Cytomegalovirus keratitis:[45]
CMV which can be transmitted by blood, saliva, breast milk, and mucous membrane contact is usually asymptomatic in immunocompetent individuals, but can sometimes produce transient conjunctivitis. CMV rarely involves the anterior segment tissues. CMV infection of the iris has been reported in a patient with CMV retinitis.[45] CMV has been reported to be associated with both epithelial and/or stromal keratitis, although both conditions are probably uncommon.[46] Corneal endothelial deposits have been described in about 80% of eyes with CMV retinitis. These asymptomatic lesions, seen in up to 81% of cases of HIV/AIDS-related CMV retinitis appear as linear or stellate lesions and form a reticular pattern. Best visualized in retroillumination, they are commonly found in the inferior cornea. These deposits are known to be composed of fibrin and macrophages, with no active CMV infection. CMV has been proven, with the help of aqueous humour analysis to be the causative agent of endothelitis and anterior uveitis in immunocompetent patients.
Herpes zoster ophthalmicus:
Herpes zoster ophthalmicus (HZO) is caused by varicella zoster virus (VZV) which causes varicella (chicken pox) and herpes zoster (shingles). Over 90% of the population develops clinical or serologic evidence of infection with VZV by adolescence, and the prevalence is almost 100% by age 60 years.[46] The virus usually remains latent in sensory neurons. Herpes zoster eventually occurs in 10–20% of all individuals and reactivation in the ophthalmic division of the trigeminal nerve gives rise to HZO. Incidence of HZO is greater in HIV-infected individuals than in non-infected, age-adjusted populations. Approximately 5–15% of HIV-positive patients are co-infected with herpes zoster, but only half of these individuals are at risk of ocular involvement.[47] It can even be an initial manifestation of HIV. In immunosuppressed individuals, herpes zoster is more likely to be severe, prolonged, and can lead to viremia, which may result in visceral or neurologic infection, leading to increased morbidity and mortality. It is characterized by vesiculobullous rash over the distribution of the ophthalmic branch of the trigeminal nerve and may be associated with dendritiform and stromal keratitis, conjunctivitis, blepharitis, uveitis (with secondary glaucoma), hemorrhagic hypopyon,[48] scleritis, retinitis[49] or encephalitis. Herpes zoster presenting in any apparently healthy young individual (<45 years) with these characteristics and without any obvious cause of immunosuppression should be investigated for HIV. Tissue damage can be mediated through a necrotizing vasculitis. Diagnosis of HZO is mainly clinical. To confirm a clinical diagnosis, however, various tests are available, including virus cultures, Tzanck smears, polymerase chain reaction (PCR) techniques for VZV DNA, fluorescent antibody testing, and antigen detection by direct immunofluoresence.

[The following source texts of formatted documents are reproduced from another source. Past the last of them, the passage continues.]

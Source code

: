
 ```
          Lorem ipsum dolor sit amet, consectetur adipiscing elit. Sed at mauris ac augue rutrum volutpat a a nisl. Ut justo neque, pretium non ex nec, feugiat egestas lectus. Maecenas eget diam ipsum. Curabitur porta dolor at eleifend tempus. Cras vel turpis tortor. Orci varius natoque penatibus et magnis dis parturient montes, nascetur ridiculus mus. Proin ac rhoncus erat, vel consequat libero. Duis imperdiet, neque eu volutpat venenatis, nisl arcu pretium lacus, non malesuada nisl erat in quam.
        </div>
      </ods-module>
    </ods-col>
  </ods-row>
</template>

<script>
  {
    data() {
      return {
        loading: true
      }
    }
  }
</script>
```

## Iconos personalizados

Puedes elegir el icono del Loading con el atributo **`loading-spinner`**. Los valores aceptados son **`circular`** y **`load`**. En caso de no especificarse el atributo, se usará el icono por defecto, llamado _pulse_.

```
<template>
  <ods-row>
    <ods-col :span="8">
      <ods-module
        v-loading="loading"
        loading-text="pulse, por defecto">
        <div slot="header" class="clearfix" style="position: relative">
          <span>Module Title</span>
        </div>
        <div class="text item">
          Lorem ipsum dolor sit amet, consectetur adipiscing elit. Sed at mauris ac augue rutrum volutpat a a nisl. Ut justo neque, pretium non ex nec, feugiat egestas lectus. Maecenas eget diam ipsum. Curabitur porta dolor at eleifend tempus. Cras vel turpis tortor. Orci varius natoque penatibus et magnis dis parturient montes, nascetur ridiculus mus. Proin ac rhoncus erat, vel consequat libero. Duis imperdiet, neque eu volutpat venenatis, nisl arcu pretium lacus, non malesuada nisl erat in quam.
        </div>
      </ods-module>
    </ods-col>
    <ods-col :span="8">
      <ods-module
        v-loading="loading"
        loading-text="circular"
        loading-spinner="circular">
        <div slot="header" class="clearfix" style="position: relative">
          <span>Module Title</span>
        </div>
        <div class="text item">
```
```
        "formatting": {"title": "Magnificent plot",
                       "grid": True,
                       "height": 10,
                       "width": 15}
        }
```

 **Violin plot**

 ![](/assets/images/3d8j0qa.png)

Treatment of HZO in individuals with HIV disease requires aggressive initial treatment, with intravenous acyclovir, followed by a prolonged course of oral antivirals as ''maintenance therapy,'' to prevent recurrence. The regime is intravenous acyclovir (10 mg/kg of body weight eight-hourly for seven days followed by an oral maintenance regimen of 800 mg five times a day for at least three to six weeks). [11] Recently, oral Valganciclovir has shown equal efficacy as intravenous acyclovir. Early initiation of systemic anti-viral therapy can reduce the duration of skin lesions and ocular complications by about 50%.